Exercise inputs:
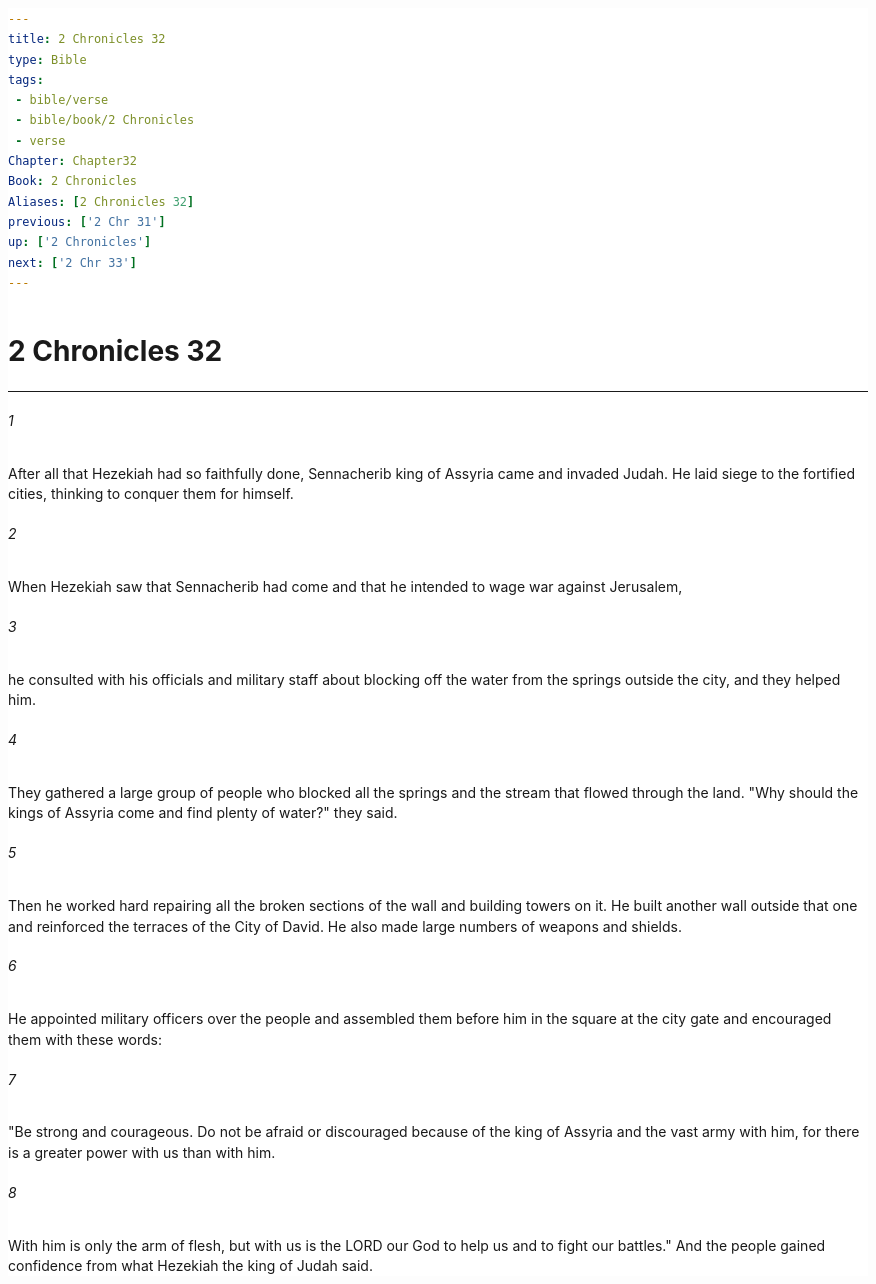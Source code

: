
 ```yaml
---
title: 2 Chronicles 32
type: Bible
tags:
 - bible/verse
 - bible/book/2 Chronicles
 - verse
Chapter: Chapter32
Book: 2 Chronicles
Aliases: [2 Chronicles 32]
previous: ['2 Chr 31']
up: ['2 Chronicles']
next: ['2 Chr 33']
---
```

# 2 Chronicles 32

***


###### 1 
After all that Hezekiah had so faithfully done, Sennacherib king of Assyria came and invaded Judah. He laid siege to the fortified cities, thinking to conquer them for himself. 

###### 2 
When Hezekiah saw that Sennacherib had come and that he intended to wage war against Jerusalem, 

###### 3 
he consulted with his officials and military staff about blocking off the water from the springs outside the city, and they helped him. 

###### 4 
They gathered a large group of people who blocked all the springs and the stream that flowed through the land. "Why should the kings of Assyria come and find plenty of water?" they said. 

###### 5 
Then he worked hard repairing all the broken sections of the wall and building towers on it. He built another wall outside that one and reinforced the terraces of the City of David. He also made large numbers of weapons and shields. 

###### 6 
He appointed military officers over the people and assembled them before him in the square at the city gate and encouraged them with these words: 

###### 7 
"Be strong and courageous. Do not be afraid or discouraged because of the king of Assyria and the vast army with him, for there is a greater power with us than with him. 

###### 8 
With him is only the arm of flesh, but with us is the LORD our God to help us and to fight our battles." And the people gained confidence from what Hezekiah the king of Judah said.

Task: Every line of the listing that includes the word "military" forms the answer.

Answer to this problem:
he consulted with his officials and military staff about blocking off the water from the springs outside the city, and they helped him. 
He appointed military officers over the people and assembled them before him in the square at the city gate and encouraged them with these words: 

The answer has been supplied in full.